The question is $f(x)=(x-2)^{2} +1, [a,b]=1,3,$ find the lower sum with $n=3.$

Here is my attempt: $\sum_{1}^{3}$, by Riemann's definition: $\Delta x= (b-a)/n,$ so our $\Delta\,x$ is $2/3.$ $x*k= a+\Delta\,x*k= 2/3k+1$ for $k\in \{0,1,2,3\}$ according to my book, why does it include 0 is my question?

So I have my $\Delta x$ and my $x∗k.$ Now I have to check where the function given is decreasing and increasing on the intervals given, correct?

So my 3 sub intervals are $[1,5/3]$ and $[5/3,7/3]$ and $[7/3,3]$

If I plug $1$ in $(x-2)^{2} +1$ I get $2,$ plugging in $5/3$ I get $10/9.$ so It appears from $[1,5/3]$ we are decreasing. So for this first interval my lower sum is 5/3.

Next interval is from $[5/3,7/3]$. Plugging in $5/3$ I get $10/9.$ Plugging in $7/3$ I get $10/9.$ In this interval I have no lower sum, so I add the two and divide by 2, giving me a lower sum of 2.

Final interval is from $[7/3,3]$.Plugging in $7/3$ I get $10/9.$ Plugging in $3$ I get $2.$ In this interval the lower sum is 7/3.

Now here is where I get lost. The answer according to me text is 2/3*(((5/3 -2)^2 +1) +((2-2)^2 +1) + ((7/3 -2)^2 +1)). So what I understand what they did is they expanded the summation 3 times, I get that.

They plugged x as the lower for each expansion, ie. 5/3 for the first expansion, 2 for the secound expansion, and 7/3 for the last expansion. I get this.
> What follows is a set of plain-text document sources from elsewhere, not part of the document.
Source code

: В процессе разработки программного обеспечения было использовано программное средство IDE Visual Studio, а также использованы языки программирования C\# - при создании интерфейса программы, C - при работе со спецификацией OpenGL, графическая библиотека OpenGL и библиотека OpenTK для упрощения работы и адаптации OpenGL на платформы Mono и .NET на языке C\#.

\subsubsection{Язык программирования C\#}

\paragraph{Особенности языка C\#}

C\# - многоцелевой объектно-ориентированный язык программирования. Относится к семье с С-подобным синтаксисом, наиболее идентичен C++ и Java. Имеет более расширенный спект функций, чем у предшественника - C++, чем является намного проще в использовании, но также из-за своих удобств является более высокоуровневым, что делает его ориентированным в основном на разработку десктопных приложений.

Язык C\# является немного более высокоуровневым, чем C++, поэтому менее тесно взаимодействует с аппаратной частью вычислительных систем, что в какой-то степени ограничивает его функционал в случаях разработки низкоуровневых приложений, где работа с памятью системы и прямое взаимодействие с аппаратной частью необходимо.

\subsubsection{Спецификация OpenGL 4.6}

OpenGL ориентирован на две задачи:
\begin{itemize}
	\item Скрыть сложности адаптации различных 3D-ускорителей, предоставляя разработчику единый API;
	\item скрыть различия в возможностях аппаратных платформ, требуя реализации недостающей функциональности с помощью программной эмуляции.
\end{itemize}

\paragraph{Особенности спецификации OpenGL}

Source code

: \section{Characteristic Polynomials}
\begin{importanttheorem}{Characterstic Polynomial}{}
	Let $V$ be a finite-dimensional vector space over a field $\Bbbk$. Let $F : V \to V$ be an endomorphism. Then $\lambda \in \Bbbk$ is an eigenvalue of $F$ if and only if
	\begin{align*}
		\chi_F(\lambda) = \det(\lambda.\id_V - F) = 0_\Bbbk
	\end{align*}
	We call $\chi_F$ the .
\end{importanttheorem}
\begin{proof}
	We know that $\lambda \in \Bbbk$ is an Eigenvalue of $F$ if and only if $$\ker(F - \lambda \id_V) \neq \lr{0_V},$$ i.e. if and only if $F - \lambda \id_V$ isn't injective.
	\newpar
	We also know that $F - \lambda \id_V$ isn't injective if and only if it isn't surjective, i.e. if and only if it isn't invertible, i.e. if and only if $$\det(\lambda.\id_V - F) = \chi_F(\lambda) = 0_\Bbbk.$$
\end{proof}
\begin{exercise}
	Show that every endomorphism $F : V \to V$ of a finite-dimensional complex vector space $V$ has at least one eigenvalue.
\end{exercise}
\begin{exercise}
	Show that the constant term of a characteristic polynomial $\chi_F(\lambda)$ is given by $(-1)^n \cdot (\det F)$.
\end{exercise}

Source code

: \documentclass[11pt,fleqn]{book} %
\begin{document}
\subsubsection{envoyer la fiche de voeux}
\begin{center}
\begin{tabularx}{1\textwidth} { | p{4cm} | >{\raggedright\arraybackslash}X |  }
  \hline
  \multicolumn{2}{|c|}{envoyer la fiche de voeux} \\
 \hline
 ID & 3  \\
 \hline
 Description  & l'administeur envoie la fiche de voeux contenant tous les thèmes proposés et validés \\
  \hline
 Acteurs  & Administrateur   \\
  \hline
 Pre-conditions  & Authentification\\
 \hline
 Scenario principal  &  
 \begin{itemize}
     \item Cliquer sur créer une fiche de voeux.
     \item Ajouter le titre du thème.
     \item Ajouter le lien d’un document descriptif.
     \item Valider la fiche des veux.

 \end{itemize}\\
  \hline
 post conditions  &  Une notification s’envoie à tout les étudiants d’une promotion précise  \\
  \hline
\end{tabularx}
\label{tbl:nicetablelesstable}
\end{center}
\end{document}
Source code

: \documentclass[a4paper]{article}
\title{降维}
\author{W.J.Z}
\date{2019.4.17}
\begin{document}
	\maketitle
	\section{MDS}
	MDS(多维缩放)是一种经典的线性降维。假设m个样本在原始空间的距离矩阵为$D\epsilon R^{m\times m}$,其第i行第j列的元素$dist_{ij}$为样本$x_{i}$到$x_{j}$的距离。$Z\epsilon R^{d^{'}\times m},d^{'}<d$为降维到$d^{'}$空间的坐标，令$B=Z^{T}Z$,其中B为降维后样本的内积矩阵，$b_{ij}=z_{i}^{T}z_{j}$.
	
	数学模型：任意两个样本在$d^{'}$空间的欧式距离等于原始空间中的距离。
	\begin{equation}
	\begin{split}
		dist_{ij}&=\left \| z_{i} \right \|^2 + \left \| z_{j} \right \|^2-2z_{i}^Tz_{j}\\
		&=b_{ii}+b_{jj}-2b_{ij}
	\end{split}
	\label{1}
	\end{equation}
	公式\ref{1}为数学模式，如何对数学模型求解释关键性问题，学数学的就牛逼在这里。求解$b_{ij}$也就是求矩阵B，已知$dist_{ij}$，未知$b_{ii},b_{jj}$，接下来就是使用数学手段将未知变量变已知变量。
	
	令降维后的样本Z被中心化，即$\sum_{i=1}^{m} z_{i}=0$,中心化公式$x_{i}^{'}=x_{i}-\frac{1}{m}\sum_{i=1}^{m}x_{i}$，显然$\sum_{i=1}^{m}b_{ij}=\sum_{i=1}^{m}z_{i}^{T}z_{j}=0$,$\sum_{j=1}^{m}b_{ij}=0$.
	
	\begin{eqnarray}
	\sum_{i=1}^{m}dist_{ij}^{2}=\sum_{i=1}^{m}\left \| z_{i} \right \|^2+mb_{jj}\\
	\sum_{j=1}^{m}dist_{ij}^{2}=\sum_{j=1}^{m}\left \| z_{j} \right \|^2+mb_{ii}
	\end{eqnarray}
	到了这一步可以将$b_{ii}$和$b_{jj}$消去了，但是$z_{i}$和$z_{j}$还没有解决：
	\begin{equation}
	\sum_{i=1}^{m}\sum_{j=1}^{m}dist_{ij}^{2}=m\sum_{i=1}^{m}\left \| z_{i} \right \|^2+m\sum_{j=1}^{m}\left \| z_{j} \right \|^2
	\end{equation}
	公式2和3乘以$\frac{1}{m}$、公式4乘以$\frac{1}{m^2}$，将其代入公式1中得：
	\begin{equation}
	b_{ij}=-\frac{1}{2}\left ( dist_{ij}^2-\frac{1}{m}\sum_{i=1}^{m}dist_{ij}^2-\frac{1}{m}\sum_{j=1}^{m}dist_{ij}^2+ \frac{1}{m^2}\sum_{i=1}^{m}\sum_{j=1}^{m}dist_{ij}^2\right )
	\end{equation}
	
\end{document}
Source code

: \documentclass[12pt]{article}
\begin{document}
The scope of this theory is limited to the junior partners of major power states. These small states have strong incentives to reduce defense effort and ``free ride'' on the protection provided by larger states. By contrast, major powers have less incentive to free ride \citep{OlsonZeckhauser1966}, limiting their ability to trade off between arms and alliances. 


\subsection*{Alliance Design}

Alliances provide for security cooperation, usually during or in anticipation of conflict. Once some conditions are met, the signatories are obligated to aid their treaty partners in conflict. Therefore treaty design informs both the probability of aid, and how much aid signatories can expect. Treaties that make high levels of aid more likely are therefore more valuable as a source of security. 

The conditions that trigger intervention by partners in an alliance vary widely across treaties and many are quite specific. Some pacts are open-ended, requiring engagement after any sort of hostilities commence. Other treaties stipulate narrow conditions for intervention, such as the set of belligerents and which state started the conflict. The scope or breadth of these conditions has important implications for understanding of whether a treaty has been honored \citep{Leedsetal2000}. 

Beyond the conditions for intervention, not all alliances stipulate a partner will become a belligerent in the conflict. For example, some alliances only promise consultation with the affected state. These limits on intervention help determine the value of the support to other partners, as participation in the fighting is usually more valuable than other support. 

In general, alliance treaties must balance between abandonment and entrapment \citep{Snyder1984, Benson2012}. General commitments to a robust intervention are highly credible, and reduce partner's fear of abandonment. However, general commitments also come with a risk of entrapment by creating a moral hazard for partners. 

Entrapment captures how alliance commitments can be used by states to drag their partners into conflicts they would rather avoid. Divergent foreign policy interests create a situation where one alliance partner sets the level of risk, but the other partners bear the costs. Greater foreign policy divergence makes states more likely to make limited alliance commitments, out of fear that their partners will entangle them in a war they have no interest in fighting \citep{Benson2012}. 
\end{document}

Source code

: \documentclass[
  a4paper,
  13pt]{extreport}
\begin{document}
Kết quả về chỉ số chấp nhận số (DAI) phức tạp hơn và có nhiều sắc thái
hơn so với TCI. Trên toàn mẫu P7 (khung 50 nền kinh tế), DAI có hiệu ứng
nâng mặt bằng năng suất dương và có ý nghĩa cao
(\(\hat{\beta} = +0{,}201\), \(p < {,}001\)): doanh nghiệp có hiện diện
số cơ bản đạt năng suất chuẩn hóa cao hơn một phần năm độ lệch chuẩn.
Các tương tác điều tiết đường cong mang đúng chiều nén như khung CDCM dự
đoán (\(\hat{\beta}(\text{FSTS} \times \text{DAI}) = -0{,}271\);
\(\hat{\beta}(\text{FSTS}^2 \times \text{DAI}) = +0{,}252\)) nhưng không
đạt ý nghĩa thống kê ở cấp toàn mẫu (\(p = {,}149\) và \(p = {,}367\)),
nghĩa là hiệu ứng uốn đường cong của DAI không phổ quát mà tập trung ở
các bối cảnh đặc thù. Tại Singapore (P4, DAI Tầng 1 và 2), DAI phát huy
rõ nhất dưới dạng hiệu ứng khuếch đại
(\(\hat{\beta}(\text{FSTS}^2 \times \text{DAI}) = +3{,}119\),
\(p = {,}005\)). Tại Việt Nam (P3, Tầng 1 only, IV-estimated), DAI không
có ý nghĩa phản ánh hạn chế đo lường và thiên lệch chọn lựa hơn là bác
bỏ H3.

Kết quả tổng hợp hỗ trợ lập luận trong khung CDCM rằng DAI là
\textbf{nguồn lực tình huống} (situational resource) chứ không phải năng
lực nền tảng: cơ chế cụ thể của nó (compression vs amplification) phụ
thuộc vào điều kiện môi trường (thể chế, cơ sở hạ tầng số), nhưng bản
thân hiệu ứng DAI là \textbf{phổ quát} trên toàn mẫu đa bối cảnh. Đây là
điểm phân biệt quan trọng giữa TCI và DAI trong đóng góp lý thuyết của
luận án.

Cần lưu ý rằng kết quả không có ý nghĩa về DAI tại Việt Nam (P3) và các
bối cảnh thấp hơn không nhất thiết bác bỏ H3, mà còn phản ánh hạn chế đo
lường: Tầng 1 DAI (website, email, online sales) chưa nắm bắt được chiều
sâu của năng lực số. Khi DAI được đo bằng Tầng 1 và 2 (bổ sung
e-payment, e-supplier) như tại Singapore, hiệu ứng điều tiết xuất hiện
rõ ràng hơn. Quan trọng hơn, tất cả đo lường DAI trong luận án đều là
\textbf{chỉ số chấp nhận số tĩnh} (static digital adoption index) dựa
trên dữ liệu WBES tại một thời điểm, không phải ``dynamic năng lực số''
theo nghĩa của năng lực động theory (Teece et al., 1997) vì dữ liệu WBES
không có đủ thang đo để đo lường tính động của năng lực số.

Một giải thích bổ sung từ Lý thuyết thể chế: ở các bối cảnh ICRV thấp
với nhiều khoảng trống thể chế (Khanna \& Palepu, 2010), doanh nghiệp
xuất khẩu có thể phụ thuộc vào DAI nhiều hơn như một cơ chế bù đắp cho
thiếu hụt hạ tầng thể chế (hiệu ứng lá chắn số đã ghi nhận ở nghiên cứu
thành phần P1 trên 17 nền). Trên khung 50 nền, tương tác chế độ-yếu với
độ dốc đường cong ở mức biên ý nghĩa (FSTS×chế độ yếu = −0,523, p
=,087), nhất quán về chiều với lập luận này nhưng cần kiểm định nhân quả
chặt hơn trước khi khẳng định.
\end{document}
Then they multiplied the whole thing by $\Delta x$

My main concern is where did we use 2/3K +1. What was the point of even figuring this out, wouldn't we have been fine with just $\Delta x$. I thought we would plug in 2/3K +1 where x is in each expansion like right/left sums.

EDIT: Can someone answer the questions in my post please, I get how to do most of it


marked as duplicate by Namaste calculus Jul 29 '17 at 22:48

This question has been asked before and already has an answer. If those answers do not fully address your question, please ask a new question.



$f'(x)=2 (x-2) $

For $n=3$, the partition of $[1,3] $ is

$\sigma=(x_0=1 , x_1=\frac {5}{3} , x_2=\frac {7}{3} , x_3=3)$

$f $ is decreasing at $[1,2] $ and increasing at $[2,3] .$

in $[\frac {5}{3},\frac {7}{3}] $, the minimum of $f (x) $ is $f (2)=0^2+1=\color {red}{1}$.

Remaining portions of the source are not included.